MS NOW - After three months of deadly U.S. military strikes
against civilian boats in international waters, the Trump
administration has generated a great many questions, though a simple one
has hovered near the top of the list: Are these operations legal?
A great many experts have argued that the White House policy of extrajudicial killings is plainly illegal. Evidently, the senior military lawyer for the combatant command overseeing the lethal strikes came to the same conclusion, as did a variety of other legal voices within the administration.
These questions grew considerably louder late last week, with striking reporting from The Washington Post.
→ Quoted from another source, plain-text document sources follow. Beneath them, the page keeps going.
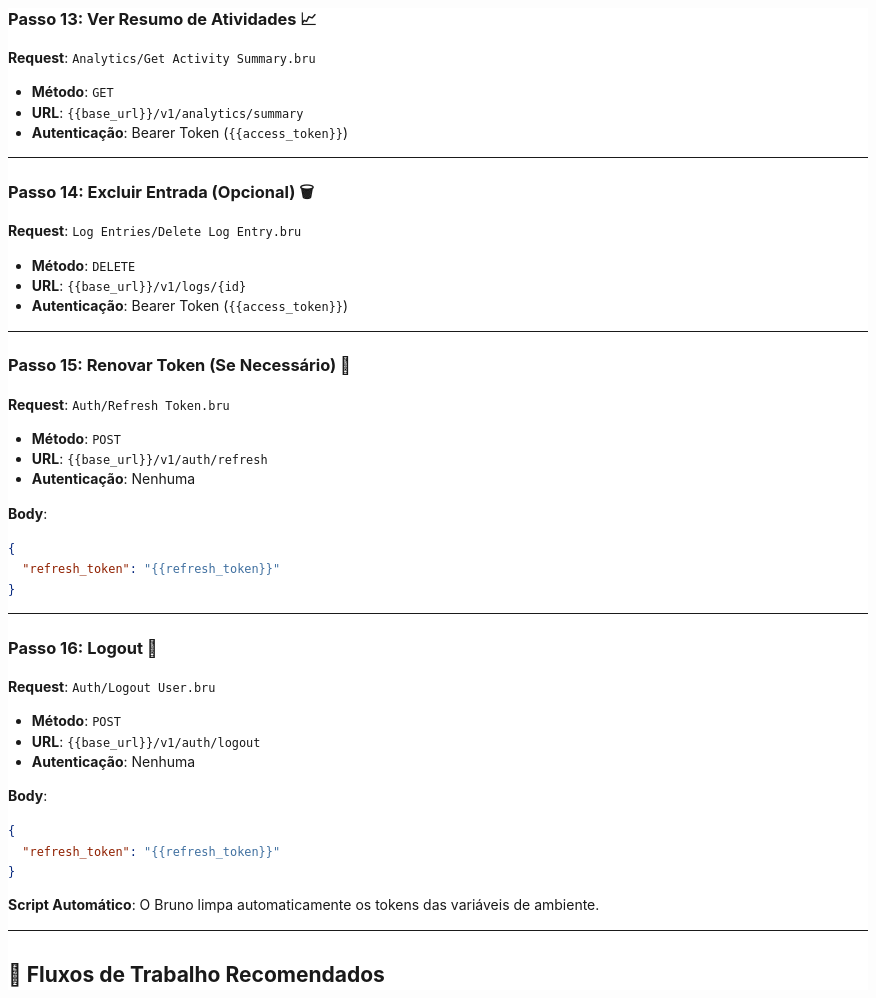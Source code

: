 
### **Passo 13: Ver Resumo de Atividades** 📈

**Request**: `Analytics/Get Activity Summary.bru`
- **Método**: `GET`
- **URL**: `{{base_url}}/v1/analytics/summary`
- **Autenticação**: Bearer Token (`{{access_token}}`)

---

### **Passo 14: Excluir Entrada (Opcional)** 🗑️

**Request**: `Log Entries/Delete Log Entry.bru`
- **Método**: `DELETE`
- **URL**: `{{base_url}}/v1/logs/{id}`
- **Autenticação**: Bearer Token (`{{access_token}}`)

---

### **Passo 15: Renovar Token (Se Necessário)** 🔄

**Request**: `Auth/Refresh Token.bru`
- **Método**: `POST`
- **URL**: `{{base_url}}/v1/auth/refresh`
- **Autenticação**: Nenhuma

**Body**:
```json
{
  "refresh_token": "{{refresh_token}}"
}
```

---

### **Passo 16: Logout** 👋

**Request**: `Auth/Logout User.bru`
- **Método**: `POST`
- **URL**: `{{base_url}}/v1/auth/logout`
- **Autenticação**: Nenhuma

**Body**:
```json
{
  "refresh_token": "{{refresh_token}}"
}
```

**Script Automático**: O Bruno limpa automaticamente os tokens das variáveis de ambiente.

---

## 🎯 Fluxos de Trabalho Recomendados
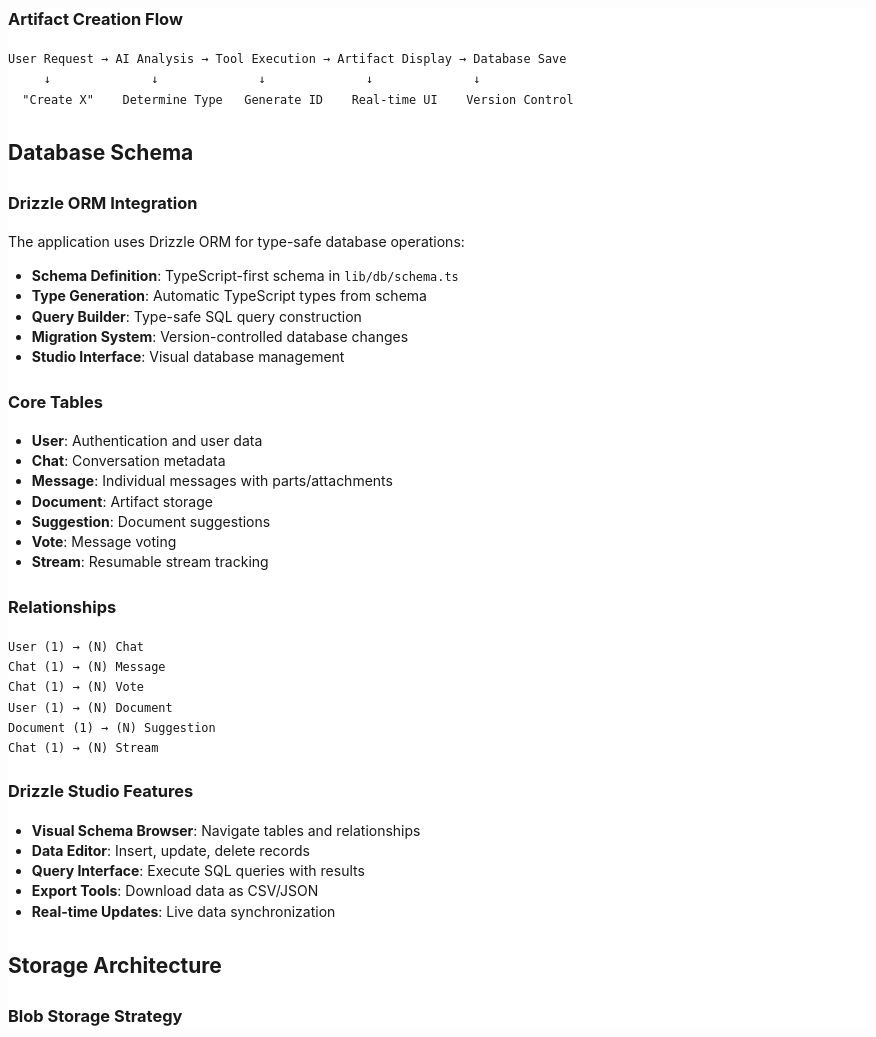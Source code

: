 ### Artifact Creation Flow

```
User Request → AI Analysis → Tool Execution → Artifact Display → Database Save
     ↓              ↓              ↓              ↓              ↓
  "Create X"    Determine Type   Generate ID    Real-time UI    Version Control
```

## Database Schema

### Drizzle ORM Integration

The application uses Drizzle ORM for type-safe database operations:

- **Schema Definition**: TypeScript-first schema in `lib/db/schema.ts`
- **Type Generation**: Automatic TypeScript types from schema
- **Query Builder**: Type-safe SQL query construction
- **Migration System**: Version-controlled database changes
- **Studio Interface**: Visual database management

### Core Tables

- **User**: Authentication and user data
- **Chat**: Conversation metadata
- **Message**: Individual messages with parts/attachments
- **Document**: Artifact storage
- **Suggestion**: Document suggestions
- **Vote**: Message voting
- **Stream**: Resumable stream tracking

### Relationships

```
User (1) → (N) Chat
Chat (1) → (N) Message
Chat (1) → (N) Vote
User (1) → (N) Document
Document (1) → (N) Suggestion
Chat (1) → (N) Stream
```

### Drizzle Studio Features

- **Visual Schema Browser**: Navigate tables and relationships
- **Data Editor**: Insert, update, delete records
- **Query Interface**: Execute SQL queries with results
- **Export Tools**: Download data as CSV/JSON
- **Real-time Updates**: Live data synchronization

## Storage Architecture

### Blob Storage Strategy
In an article published on the day after Thanksgiving, the Post
reported that Defense Secretary Pete Hegseth gave a spoken directive to
military personnel to kill everybody on a vessel carrying 11 people.
From the piece:
A missile screamed off the Trinidad coast, striking the vessel and
igniting a blaze from bow to stern. For minutes, commanders watched the
boat burning on a live drone feed. As the smoke cleared, they got a
jolt: Two survivors were clinging to the smoldering wreck. The Special
Operations commander overseeing the Sept. 2 attack … ordered a second
strike to comply with Hegseth’s instructions, two people familiar with
the matter said. The two men were blown apart in the water.
The Post’s report, which has not been independently verified by MS
NOW, emphasized the fact that the men targeted in the second strike
posed “no imminent threat of attack” and were not in an “armed conflict”
with the United States.
Hegseth has struggled for months with leaks from within the Defense
Department, with insiders who have appeared eager to undermine the
former Fox News host, but this takes matters to a new level.
Todd Huntley, a former military lawyer who advised special operations
forces for seven years at the height of the U.S. counterterrorism
campaign, told the Post that this second deadly strike “amounts to
murder.” This is not an uncommon reaction to the allegations.
Ryan Goodman, a former special counsel at the Pentagon, described the allegations as a “textbook” example of a war crime. Jack Goldsmith, who led the Office of Legal Counsel under George W. Bush, added
that if the Post’s reporting is accurate, “it appears that Special
Operations Forces committed murder.” A group of former military lawyers issued a joint statement that concluded that the allegations raised in the Post’s report “constitute war crimes, murder, or both.”
This, among other things, also adds fresh context to the hyperaggressive response to Democratic veterans who advised service members not to follow illegal orders.
Complicating matters for the White House, some congressional Republicans have raised related concerns.